In 1973, the scholar Fred Steele helped the world understand that physical settings and behavior were strongly linked. His work has become particularly important to educators as they think about what type of environment they want to create for their students in the classroom. Steele wrote that there are six basic functions to physical settings: security and shelter, social contact, symbolic identification, task instrumentality, pleasure, and growth.
It is with this insight in mind that we can unlock multiple layers of significance to one of the mitzvot found in this week’s Torah reading, parshat ki tetze. In Deuteronomy 22:8 the Torah instructs us, “When you build a new house, you shall make a railing for your roof, so that you do not bring bloodguilt on your house if anyone should fall from it.” With this commandment, the Torah reminds us that we need to be intentional about the structures we build, in the very least about their “security and shelter” aspects.

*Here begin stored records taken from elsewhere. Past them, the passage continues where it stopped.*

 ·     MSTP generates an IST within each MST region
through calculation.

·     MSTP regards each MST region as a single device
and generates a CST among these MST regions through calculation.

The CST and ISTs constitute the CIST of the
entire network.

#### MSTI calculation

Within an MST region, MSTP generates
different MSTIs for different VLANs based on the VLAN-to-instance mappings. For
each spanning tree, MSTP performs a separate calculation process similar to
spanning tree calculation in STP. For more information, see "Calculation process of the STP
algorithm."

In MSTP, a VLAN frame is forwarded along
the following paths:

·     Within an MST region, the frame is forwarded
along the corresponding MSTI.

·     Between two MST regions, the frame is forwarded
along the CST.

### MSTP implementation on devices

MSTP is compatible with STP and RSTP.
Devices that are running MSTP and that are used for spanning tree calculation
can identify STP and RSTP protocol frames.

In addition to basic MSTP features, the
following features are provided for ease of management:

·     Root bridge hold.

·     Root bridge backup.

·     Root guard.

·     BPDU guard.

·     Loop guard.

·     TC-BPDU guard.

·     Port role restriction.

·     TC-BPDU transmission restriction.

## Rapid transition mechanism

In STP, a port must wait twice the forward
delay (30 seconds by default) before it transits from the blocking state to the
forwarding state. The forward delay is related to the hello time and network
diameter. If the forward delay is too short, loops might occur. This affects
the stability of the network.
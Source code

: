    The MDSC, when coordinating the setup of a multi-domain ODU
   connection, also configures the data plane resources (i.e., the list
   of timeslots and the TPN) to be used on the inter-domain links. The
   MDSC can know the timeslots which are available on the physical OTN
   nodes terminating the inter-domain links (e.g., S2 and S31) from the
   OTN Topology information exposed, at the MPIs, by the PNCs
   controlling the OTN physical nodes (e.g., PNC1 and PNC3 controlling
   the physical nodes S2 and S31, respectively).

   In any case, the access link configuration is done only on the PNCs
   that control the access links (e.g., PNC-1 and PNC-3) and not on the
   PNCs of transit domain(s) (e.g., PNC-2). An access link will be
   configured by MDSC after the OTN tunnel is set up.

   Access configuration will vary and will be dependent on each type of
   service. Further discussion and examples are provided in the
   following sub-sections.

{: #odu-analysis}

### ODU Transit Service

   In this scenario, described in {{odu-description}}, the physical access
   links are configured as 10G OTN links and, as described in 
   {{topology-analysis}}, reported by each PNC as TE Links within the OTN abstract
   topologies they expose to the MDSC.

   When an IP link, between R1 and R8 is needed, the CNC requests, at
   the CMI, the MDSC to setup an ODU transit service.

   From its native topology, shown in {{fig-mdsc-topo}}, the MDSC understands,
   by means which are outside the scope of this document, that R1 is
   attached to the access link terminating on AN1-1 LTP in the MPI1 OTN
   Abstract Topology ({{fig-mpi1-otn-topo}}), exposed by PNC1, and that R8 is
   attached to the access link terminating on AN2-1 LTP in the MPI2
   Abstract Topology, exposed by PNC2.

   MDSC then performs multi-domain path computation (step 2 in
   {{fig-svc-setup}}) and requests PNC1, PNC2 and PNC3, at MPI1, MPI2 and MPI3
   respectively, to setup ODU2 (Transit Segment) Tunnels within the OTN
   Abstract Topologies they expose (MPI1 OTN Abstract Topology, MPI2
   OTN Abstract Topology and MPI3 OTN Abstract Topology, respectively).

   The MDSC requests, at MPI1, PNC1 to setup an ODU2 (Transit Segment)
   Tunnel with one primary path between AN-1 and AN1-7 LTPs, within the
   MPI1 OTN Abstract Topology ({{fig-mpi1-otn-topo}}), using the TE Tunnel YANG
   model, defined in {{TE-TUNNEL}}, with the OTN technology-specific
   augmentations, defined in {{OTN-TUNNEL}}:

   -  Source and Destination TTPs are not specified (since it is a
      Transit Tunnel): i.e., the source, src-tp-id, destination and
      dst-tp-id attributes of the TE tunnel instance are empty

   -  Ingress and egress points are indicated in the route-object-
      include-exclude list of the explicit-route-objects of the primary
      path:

Rabbi Hayim Yosef David Azulai (18th C. Israel and Italy, known as the HIDA) in his work, homat anakh, comments on this passage and introduces a psychological dimension. “When you engage in repentance and build up the houses of your soul that you had once torn down, ‘make a railing’, for the main factor in repentance is to make a boundary and fence so you do not arrive at that which is prohibited”. While the HIDA ‘s psychological comment is clearly addressing the verse in question metaphorically, Steele’s work helps us understand that he is simultaneously talking about something like the “growth” function of the literal, physical space. Considered in this way, we see that it is precisely through something like creating an exterior railing that one can also do the internal work of creating healthy boundaries.
The summer’s departure has begun, the occasional cool breeze announces the coming of Fall. Many of us are beginning to change the environment of our homes in anticipation of the changing season. And of course, the Jewish High Holidays are right around the corner. This is an ideal time to consider the spaces we inhabit. How can we design them with intention for the various layers of our being like shelter, symbolism and growth? Can we make certain books more accessible? Tuck away televisions? Perhaps we can place inspirational quotes or art in places we cannot ignore or pictures of people we need to call more on our desks.
Whatever it looks like for each us, let’s build up our rooms as environments that support the greater aspirations of our lives. In the end, our rooms and physical spaces give us a view into who we are at this moment and into the possibilities of who we can become.